[Dataset records]

● ● ● ● ● ● ●

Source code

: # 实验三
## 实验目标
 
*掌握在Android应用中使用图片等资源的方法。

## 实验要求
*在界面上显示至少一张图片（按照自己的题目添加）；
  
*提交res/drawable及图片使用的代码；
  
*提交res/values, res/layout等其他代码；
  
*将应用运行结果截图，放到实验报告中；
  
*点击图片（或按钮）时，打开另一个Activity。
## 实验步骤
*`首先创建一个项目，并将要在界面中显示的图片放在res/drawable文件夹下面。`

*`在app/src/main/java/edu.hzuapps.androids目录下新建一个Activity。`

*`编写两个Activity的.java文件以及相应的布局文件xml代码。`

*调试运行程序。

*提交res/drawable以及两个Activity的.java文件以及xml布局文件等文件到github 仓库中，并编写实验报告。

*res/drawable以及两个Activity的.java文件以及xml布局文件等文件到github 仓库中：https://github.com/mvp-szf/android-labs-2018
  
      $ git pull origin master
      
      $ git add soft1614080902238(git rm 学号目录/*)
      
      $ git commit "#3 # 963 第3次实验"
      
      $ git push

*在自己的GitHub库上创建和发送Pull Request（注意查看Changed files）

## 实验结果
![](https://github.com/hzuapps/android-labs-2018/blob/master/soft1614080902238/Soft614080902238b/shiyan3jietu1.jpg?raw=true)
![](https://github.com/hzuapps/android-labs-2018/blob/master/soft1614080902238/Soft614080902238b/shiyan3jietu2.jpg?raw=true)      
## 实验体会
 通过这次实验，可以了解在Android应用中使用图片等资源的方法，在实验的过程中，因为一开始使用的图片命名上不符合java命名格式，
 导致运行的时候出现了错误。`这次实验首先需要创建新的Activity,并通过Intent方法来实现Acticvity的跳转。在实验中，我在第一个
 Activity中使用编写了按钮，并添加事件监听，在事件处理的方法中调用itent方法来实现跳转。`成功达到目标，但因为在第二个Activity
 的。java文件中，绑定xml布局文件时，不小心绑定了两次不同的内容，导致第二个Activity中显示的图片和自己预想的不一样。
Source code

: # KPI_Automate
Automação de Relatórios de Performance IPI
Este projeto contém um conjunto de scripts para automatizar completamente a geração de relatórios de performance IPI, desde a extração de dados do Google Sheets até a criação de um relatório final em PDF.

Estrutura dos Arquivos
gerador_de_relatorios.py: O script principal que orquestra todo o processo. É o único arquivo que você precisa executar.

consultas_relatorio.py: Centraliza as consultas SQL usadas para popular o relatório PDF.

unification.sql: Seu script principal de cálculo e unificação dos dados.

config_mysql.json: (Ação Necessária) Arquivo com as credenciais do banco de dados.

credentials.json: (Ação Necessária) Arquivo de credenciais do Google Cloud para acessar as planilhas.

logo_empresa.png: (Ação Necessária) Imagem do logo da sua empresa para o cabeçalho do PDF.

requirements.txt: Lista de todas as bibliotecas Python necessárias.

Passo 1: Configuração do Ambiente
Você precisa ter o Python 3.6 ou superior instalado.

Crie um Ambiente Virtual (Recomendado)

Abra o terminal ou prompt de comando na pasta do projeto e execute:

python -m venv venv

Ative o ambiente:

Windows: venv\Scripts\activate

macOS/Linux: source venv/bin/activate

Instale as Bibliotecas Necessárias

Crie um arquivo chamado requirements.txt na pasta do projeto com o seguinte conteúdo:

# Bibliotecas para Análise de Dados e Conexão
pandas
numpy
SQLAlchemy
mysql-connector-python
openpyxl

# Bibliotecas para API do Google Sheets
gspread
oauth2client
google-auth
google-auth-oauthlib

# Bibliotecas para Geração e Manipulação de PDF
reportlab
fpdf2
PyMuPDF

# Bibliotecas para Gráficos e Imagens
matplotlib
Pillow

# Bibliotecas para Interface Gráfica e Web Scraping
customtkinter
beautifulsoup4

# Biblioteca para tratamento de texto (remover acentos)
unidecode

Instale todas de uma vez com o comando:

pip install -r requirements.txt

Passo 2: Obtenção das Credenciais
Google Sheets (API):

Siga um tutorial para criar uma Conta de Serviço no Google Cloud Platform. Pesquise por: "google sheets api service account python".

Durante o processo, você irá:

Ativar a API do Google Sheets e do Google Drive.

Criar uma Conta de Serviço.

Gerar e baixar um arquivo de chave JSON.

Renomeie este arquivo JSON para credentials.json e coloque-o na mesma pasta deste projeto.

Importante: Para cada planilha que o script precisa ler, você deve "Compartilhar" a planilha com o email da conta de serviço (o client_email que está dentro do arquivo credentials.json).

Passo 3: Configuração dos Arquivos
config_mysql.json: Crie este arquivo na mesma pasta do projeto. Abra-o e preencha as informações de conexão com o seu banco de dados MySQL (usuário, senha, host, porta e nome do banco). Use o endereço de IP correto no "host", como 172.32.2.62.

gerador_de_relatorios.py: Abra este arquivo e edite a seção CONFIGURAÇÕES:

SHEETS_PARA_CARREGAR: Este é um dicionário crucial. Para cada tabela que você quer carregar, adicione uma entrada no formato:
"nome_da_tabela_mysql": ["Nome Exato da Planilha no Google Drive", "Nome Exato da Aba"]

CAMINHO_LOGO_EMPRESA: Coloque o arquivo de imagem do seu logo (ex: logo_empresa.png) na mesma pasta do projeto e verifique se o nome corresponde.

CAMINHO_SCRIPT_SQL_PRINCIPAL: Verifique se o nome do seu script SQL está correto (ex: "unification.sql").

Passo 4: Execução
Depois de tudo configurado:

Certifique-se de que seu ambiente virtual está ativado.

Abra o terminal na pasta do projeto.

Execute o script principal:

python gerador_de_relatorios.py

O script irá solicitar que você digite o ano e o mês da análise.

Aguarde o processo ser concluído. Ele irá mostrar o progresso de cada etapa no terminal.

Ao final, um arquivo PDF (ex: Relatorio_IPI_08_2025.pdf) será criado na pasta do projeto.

● ● ● ● ● ● ●

_WHAT IS REQUIRED_
Go through the records and set every one down exactly.

_ANSWER FOR THE TASK_
Source code

: # 实验三
## 实验目标
 
*掌握在Android应用中使用图片等资源的方法。

## 实验要求
*在界面上显示至少一张图片（按照自己的题目添加）；
  
*提交res/drawable及图片使用的代码；
  
*提交res/values, res/layout等其他代码；
  
*将应用运行结果截图，放到实验报告中；
  
*点击图片（或按钮）时，打开另一个Activity。
## 实验步骤
*`首先创建一个项目，并将要在界面中显示的图片放在res/drawable文件夹下面。`

*`在app/src/main/java/edu.hzuapps.androids目录下新建一个Activity。`

*`编写两个Activity的.java文件以及相应的布局文件xml代码。`

*调试运行程序。

*提交res/drawable以及两个Activity的.java文件以及xml布局文件等文件到github 仓库中，并编写实验报告。

*res/drawable以及两个Activity的.java文件以及xml布局文件等文件到github 仓库中：https://github.com/mvp-szf/android-labs-2018
  
      $ git pull origin master
      
      $ git add soft1614080902238(git rm 学号目录/*)
      
      $ git commit "#3 # 963 第3次实验"
      
      $ git push

*在自己的GitHub库上创建和发送Pull Request（注意查看Changed files）

## 实验结果
![](https://github.com/hzuapps/android-labs-2018/blob/master/soft1614080902238/Soft614080902238b/shiyan3jietu1.jpg?raw=true)
![](https://github.com/hzuapps/android-labs-2018/blob/master/soft1614080902238/Soft614080902238b/shiyan3jietu2.jpg?raw=true)      
## 实验体会
 通过这次实验，可以了解在Android应用中使用图片等资源的方法，在实验的过程中，因为一开始使用的图片命名上不符合java命名格式，
 导致运行的时候出现了错误。`这次实验首先需要创建新的Activity,并通过Intent方法来实现Acticvity的跳转。在实验中，我在第一个
 Activity中使用编写了按钮，并添加事件监听，在事件处理的方法中调用itent方法来实现跳转。`成功达到目标，但因为在第二个Activity
 的。java文件中，绑定xml布局文件时，不小心绑定了两次不同的内容，导致第二个Activity中显示的图片和自己预想的不一样。
Source code

: # KPI_Automate
Automação de Relatórios de Performance IPI
Este projeto contém um conjunto de scripts para automatizar completamente a geração de relatórios de performance IPI, desde a extração de dados do Google Sheets até a criação de um relatório final em PDF.

Estrutura dos Arquivos
gerador_de_relatorios.py: O script principal que orquestra todo o processo. É o único arquivo que você precisa executar.

consultas_relatorio.py: Centraliza as consultas SQL usadas para popular o relatório PDF.

unification.sql: Seu script principal de cálculo e unificação dos dados.

config_mysql.json: (Ação Necessária) Arquivo com as credenciais do banco de dados.

credentials.json: (Ação Necessária) Arquivo de credenciais do Google Cloud para acessar as planilhas.

logo_empresa.png: (Ação Necessária) Imagem do logo da sua empresa para o cabeçalho do PDF.

requirements.txt: Lista de todas as bibliotecas Python necessárias.

Passo 1: Configuração do Ambiente
Você precisa ter o Python 3.6 ou superior instalado.

Crie um Ambiente Virtual (Recomendado)

Abra o terminal ou prompt de comando na pasta do projeto e execute:

python -m venv venv

Ative o ambiente:

Windows: venv\Scripts\activate

macOS/Linux: source venv/bin/activate

Instale as Bibliotecas Necessárias

Crie um arquivo chamado requirements.txt na pasta do projeto com o seguinte conteúdo:

# Bibliotecas para Análise de Dados e Conexão
pandas
numpy
SQLAlchemy
mysql-connector-python
openpyxl

# Bibliotecas para API do Google Sheets
gspread
oauth2client
google-auth
google-auth-oauthlib

# Bibliotecas para Geração e Manipulação de PDF
reportlab
fpdf2
PyMuPDF

# Bibliotecas para Gráficos e Imagens
matplotlib
Pillow

# Bibliotecas para Interface Gráfica e Web Scraping
customtkinter
beautifulsoup4

# Biblioteca para tratamento de texto (remover acentos)
unidecode

Instale todas de uma vez com o comando:

pip install -r requirements.txt

Passo 2: Obtenção das Credenciais
Google Sheets (API):

Siga um tutorial para criar uma Conta de Serviço no Google Cloud Platform. Pesquise por: "google sheets api service account python".

Durante o processo, você irá:

Ativar a API do Google Sheets e do Google Drive.

Criar uma Conta de Serviço.

Gerar e baixar um arquivo de chave JSON.

Renomeie este arquivo JSON para credentials.json e coloque-o na mesma pasta deste projeto.

Importante: Para cada planilha que o script precisa ler, você deve "Compartilhar" a planilha com o email da conta de serviço (o client_email que está dentro do arquivo credentials.json).

Passo 3: Configuração dos Arquivos
config_mysql.json: Crie este arquivo na mesma pasta do projeto. Abra-o e preencha as informações de conexão com o seu banco de dados MySQL (usuário, senha, host, porta e nome do banco). Use o endereço de IP correto no "host", como 172.32.2.62.

gerador_de_relatorios.py: Abra este arquivo e edite a seção CONFIGURAÇÕES:

SHEETS_PARA_CARREGAR: Este é um dicionário crucial. Para cada tabela que você quer carregar, adicione uma entrada no formato:
"nome_da_tabela_mysql": ["Nome Exato da Planilha no Google Drive", "Nome Exato da Aba"]

CAMINHO_LOGO_EMPRESA: Coloque o arquivo de imagem do seu logo (ex: logo_empresa.png) na mesma pasta do projeto e verifique se o nome corresponde.

CAMINHO_SCRIPT_SQL_PRINCIPAL: Verifique se o nome do seu script SQL está correto (ex: "unification.sql").

Passo 4: Execução
Depois de tudo configurado:

Certifique-se de que seu ambiente virtual está ativado.

Abra o terminal na pasta do projeto.

Execute o script principal:

python gerador_de_relatorios.py

O script irá solicitar que você digite o ano e o mês da análise.

Aguarde o processo ser concluído. Ele irá mostrar o progresso de cada etapa no terminal.

Ao final, um arquivo PDF (ex: Relatorio_IPI_08_2025.pdf) será criado na pasta do projeto.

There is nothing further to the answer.